### What the exercise asks
In the entries below, find every line with the string "Pytorch中的BatchNorm" and copy it.

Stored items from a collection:
=-=-=-=-=

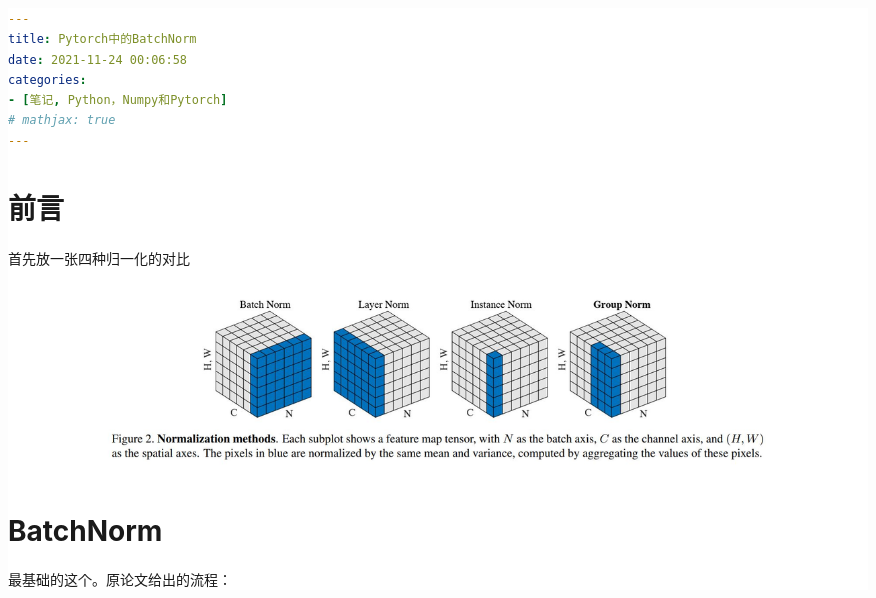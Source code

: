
 ```yaml
---
title: Pytorch中的BatchNorm
date: 2021-11-24 00:06:58
categories: 
- [笔记, Python，Numpy和Pytorch]
# mathjax: true
---
```


#  前言
首先放一张四种归一化的对比

<div align="center"> 
<img src="../images/Pytorch中的BatchNorm/0.png" width="80%"> 
</div> 



# BatchNorm
最基础的这个。原论文给出的流程：

<div align="center">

=-=-=-=-=

### Task answer
title: Pytorch中的BatchNorm
<img src="../images/Pytorch中的BatchNorm/0.png" width="80%"> 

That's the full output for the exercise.